A Catania il mestiere di pescatore è “misteri ca mori”

testo e foto Mario Libertini

“Giovane! Sì sì, proprio tu! Tu ca mi facevi i foto no mentri ca travagghiavu, i fotografasti i me manu? U viristi comu su? U sali si manciau tutte”. Sabato, porticciolo di Ognina. Sono passate da poco le nove del mattino e i pescatori tornati dalla notte cominciano a vendere masculini. “Masculina da magghia” li chiamano, per la caratteristica di imprigionarsi con la testa nelle maglie della rete che ogni mattina devono essere ricucite.

Il mercatino si riempie di urla. Si confondono sfumature di colori e di volti, nell’aria il buon odore del pesce appena pescato. Su di un piccolo peschereccio un signore mi si rivolge con amicizia: “Aiu tri figghi e non mi ni puttai mancu unu a travagghiari a mari, chistu è misteri ca mori”. Mestiere che muore. La Sicilia, terra di mare per eccellenza, risente del forte danno causato dalle multinazionali del pesce al mercato locale. Si comprano al supermercato i prodotti surgelati delle grandi marche. Pesce proveniente dai pescherecci del mare del Nord o del Pacifico o dell’Atlantico.

Alla pescheria il sabato mattina c’è aria di rassegnazione. “Ca i cristiani non venunu, di simana non c’è nuddu” mi dice un anziano venditore di telline. “Stamu campannu che pensionati, iddi hannu occhio e si venunu ad accattari u pisci friscu, l’autri ormai fannu a spisa nei centri commerciali, accattunu u pisci congelato”. Pensionati, qualche turista e tante bancarelle. “Oggi fici reci euro, manco i soddi ra benzina mi nesciunu” aggiunge un altro commerciante, “finiu stu misteri”.

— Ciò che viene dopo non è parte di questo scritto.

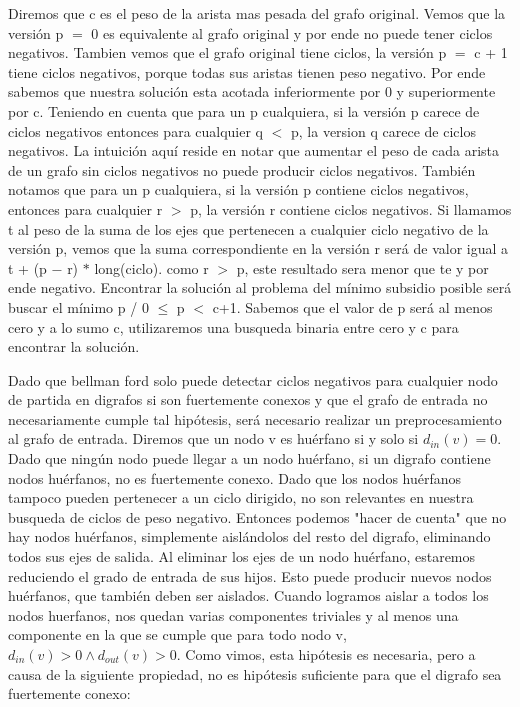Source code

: Diremos que c es el peso de la arista mas pesada del grafo original. Vemos que la versión p $=$ 0 es equivalente al grafo original y por ende no puede tener ciclos negativos. Tambien vemos que el grafo original tiene ciclos, la versión p $=$ c + 1 tiene ciclos negativos, porque todas sus aristas tienen peso negativo. Por ende sabemos que nuestra solución esta acotada inferiormente por 0 y superiormente por c. Teniendo en cuenta que para un p cualquiera, si la versión p carece de ciclos negativos entonces para cualquier q $<$ p, la version q carece de ciclos negativos. La intuición aquí reside en notar que aumentar el peso de cada arista de un grafo sin ciclos negativos no puede producir ciclos negativos. También notamos que para un p cualquiera, si la versión p contiene ciclos negativos, entonces para cualquier r $>$ p, la versión r contiene ciclos negativos. Si llamamos t al peso de la suma de los ejes que pertenecen a cualquier ciclo negativo de la versión p, vemos que la suma correspondiente en la versión r será de valor igual a t + (p $-$ r) $\ast$ long(ciclo). como r $>$ p, este resultado sera menor que te y por ende negativo. Encontrar la solución al problema del mínimo subsidio posible será buscar el mínimo p / 0 $\leq$ p $<$ c+1. Sabemos que el valor de p será al menos cero y a lo sumo c, utilizaremos una busqueda binaria entre cero y c para encontrar la solución.
\\
\par
Dado que bellman ford solo puede detectar ciclos negativos para cualquier nodo de partida en digrafos si son fuertemente conexos y que el grafo de entrada no necesariamente cumple tal hipótesis, será necesario realizar un preprocesamiento al grafo de entrada. Diremos que un nodo v es huérfano si y solo si $d_{in} (v) = 0$. Dado que ningún nodo puede llegar a un nodo huérfano, si un digrafo contiene nodos huérfanos, no es fuertemente conexo. Dado que los nodos huérfanos tampoco pueden pertenecer a un ciclo dirigido, no son relevantes en nuestra busqueda de ciclos de peso negativo. Entonces podemos "hacer de cuenta" que no hay nodos huérfanos, simplemente aislándolos del resto del digrafo, eliminando todos sus ejes de salida. Al eliminar los ejes de un nodo huérfano, estaremos reduciendo el grado de entrada de sus hijos. Esto puede producir nuevos nodos huérfanos, que también deben ser aislados. Cuando logramos aislar a todos los nodos huerfanos, nos quedan varias componentes triviales y al menos una componente en la que se cumple que para todo nodo v, $d_{in} (v) > 0 \land d_{out} (v) > 0$. Como vimos, esta hipótesis es necesaria, pero a causa de la siguiente propiedad, no es hipótesis suficiente para que el digrafo sea fuertemente conexo:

Come mai i giovani conoscono sempre meno i mestieri tradizionali, la loro storia e il loro valore sociale? Anche se si avvicinano a questi mestieri lo fanno tra mille difficoltà, spesso nella consapevolezza dello scarso guadagno rispetto alla tanta fatica richiesta. Le istituzioni sono più inclini a proteggere i padroni dei centri commerciali piuttosto che le possibilità che la nostra terra e i nostri mestieri tradizionali potrebbero rappresentare.

I pescatori escono dal porto a tarda notte, per poi tornare quando sorge il sole, si svegliano allo stesso orario in cui molti ragazzi vanno a dormire dopo una serata in discoteca. Hanno le mani corrose dal sale: “Me mugghieri mi rici sempri di mittirimi na sti manu, quannu vaiu in pensione ma metto, ancora ai travagghiari”. Guardavo quel signore mentre con maestria cuciva i buchi della rete e pensavo che non ne sarei stato capace. “T’hai cuntato i mia, non mi rici nenti ri tia? Sturii? Iu haiu ‘nfigghio laureato cu 110 e lode in Ingegneria, ora è a Milano ca fa u postino, avi sette anni ca è docu e ancora aspetta di pigghiari u posto”.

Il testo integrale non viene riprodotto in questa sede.